Exercise materials —
[Start of Attachment]

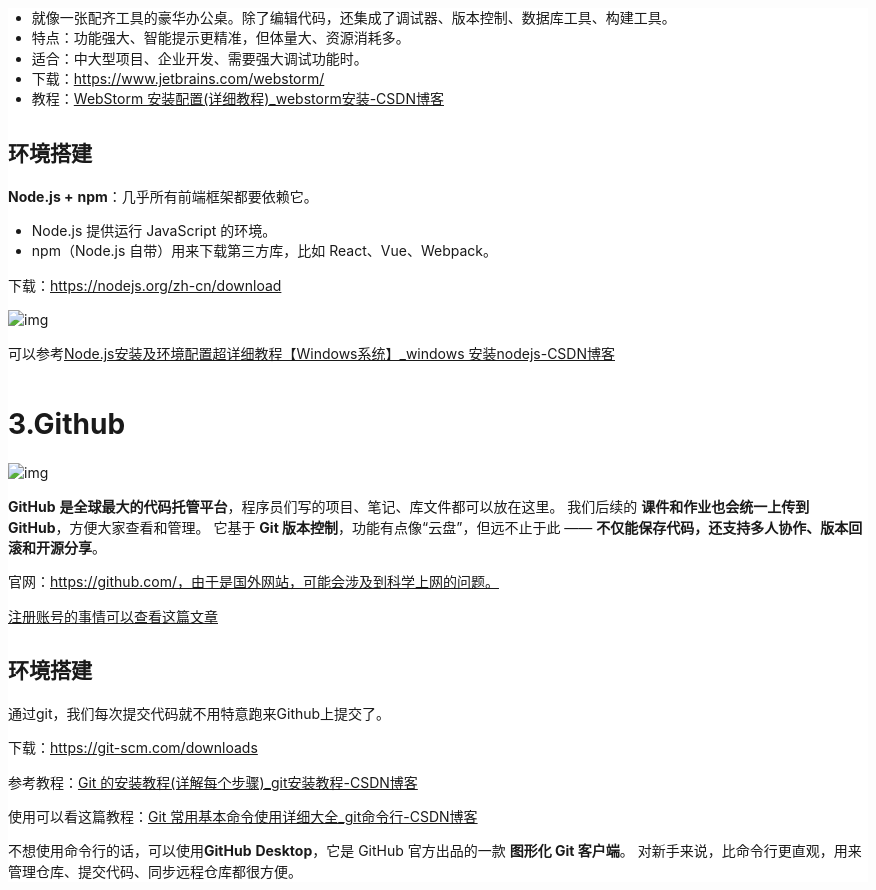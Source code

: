 - 就像一张配齐工具的豪华办公桌。除了编辑代码，还集成了调试器、版本控制、数据库工具、构建工具。
- 特点：功能强大、智能提示更精准，但体量大、资源消耗多。
- 适合：中大型项目、企业开发、需要强大调试功能时。
- 下载：https://www.jetbrains.com/webstorm/
- 教程：[WebStorm 安装配置(详细教程)_webstorm安装-CSDN博客](https://blog.csdn.net/m0_62854966/article/details/143258970?ops_request_misc=%7B%22request%5Fid%22%3A%22ae6e435972904ee0e7862475d5b99f2f%22%2C%22scm%22%3A%2220140713.130102334..%22%7D&request_id=ae6e435972904ee0e7862475d5b99f2f&biz_id=0&utm_medium=distribute.pc_search_result.none-task-blog-2~all~top_positive~default-1-143258970-null-null.142^v102^pc_search_result_base6&utm_term=webstorm&spm=1018.2226.3001.4187)

## 环境搭建

**Node.js +** **npm**：几乎所有前端框架都要依赖它。

- Node.js 提供运行 JavaScript 的环境。
- npm（Node.js 自带）用来下载第三方库，比如 React、Vue、Webpack。

下载：https://nodejs.org/zh-cn/download

![img](https://lanshanteam.feishu.cn/space/api/box/stream/download/asynccode/?code=MWM2MTA2YzE2MGU3MmE5YmM4MWY2YzMyMDNhNDNlOTZfbmZLa1pQaXNqNXpxWkNMSnJvT3FGcGZrWjRhM2tUTkhfVG9rZW46U2NId2JLZVFOb2drWmt4MDVNZ2NqZjdDbmd4XzE3NTc5MTM2NDk6MTc1NzkxNzI0OV9WNA)

可以参考[Node.js安装及环境配置超详细教程【Windows系统】_windows 安装nodejs-CSDN博客](https://blog.csdn.net/Nicolecocol/article/details/136788200)

# 3.Github

![img](https://lanshanteam.feishu.cn/space/api/box/stream/download/asynccode/?code=ZGJlY2Y4MjcwNjM5YjBiMjdjY2VkNjA5NDQ1NjAwZGVfN0JoelRkYmVpTUlMbnh3THZGVkhvMXBhem02a2pGU2NfVG9rZW46UjdxMmI4YUVSb0lYZmR4eVZaSWNqWFRzbjVmXzE3NTc5MTM2NDk6MTc1NzkxNzI0OV9WNA)

**GitHub** **是全球最大的代码托管平台**，程序员们写的项目、笔记、库文件都可以放在这里。 我们后续的 **课件和作业也会统一上传到 GitHub**，方便大家查看和管理。 它基于 **Git 版本控制**，功能有点像“云盘”，但远不止于此 —— **不仅能保存代码，还支持多人协作、版本回滚和开源分享**。

官网：https://github.com/，由于是国外网站，可能会涉及到科学上网的问题。

[注册账号的事情可以查看这篇文章](https://blog.csdn.net/m0_75085583/article/details/145676885?ops_request_misc=%7B%22request%5Fid%22%3A%224f1231d3defa428af95201b3b6f07919%22%2C%22scm%22%3A%2220140713.130102334..%22%7D&request_id=4f1231d3defa428af95201b3b6f07919&biz_id=0&utm_medium=distribute.pc_search_result.none-task-blog-2~all~top_click~default-2-145676885-null-null.142^v102^pc_search_result_base6&utm_term=github注册&spm=1018.2226.3001.4187)

## 环境搭建

通过git，我们每次提交代码就不用特意跑来Github上提交了。

下载：https://git-scm.com/downloads

参考教程：[Git 的安装教程(详解每个步骤)_git安装教程-CSDN博客](https://blog.csdn.net/Passerby_Wang/article/details/120767020?ops_request_misc={"request_id"%3A"169673342216800182730025"%2C"scm"%3A"20140713.130102334.."}&request_id=169673342216800182730025&biz_id=0&utm_medium=distribute.pc_search_result.none-task-blog-2~all~sobaiduend~default-4-120767020-null-null.142^v95^chatgptT3_1&utm_term=安装git&spm=1018.2226.3001.4187)

使用可以看这篇教程：[Git 常用基本命令使用详细大全_git命令行-CSDN博客](https://blog.csdn.net/qtiao/article/details/97783243)

不想使用命令行的话，可以使用**GitHub** **Desktop**，它是 GitHub 官方出品的一款 **图形化 Git 客户端**。 对新手来说，比命令行更直观，用来管理仓库、提交代码、同步远程仓库都很方便。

[End of Attachment]

What to work on — Note how many lines of the material contain the string "版本控制". Then report that number by itself.

Task answer — 2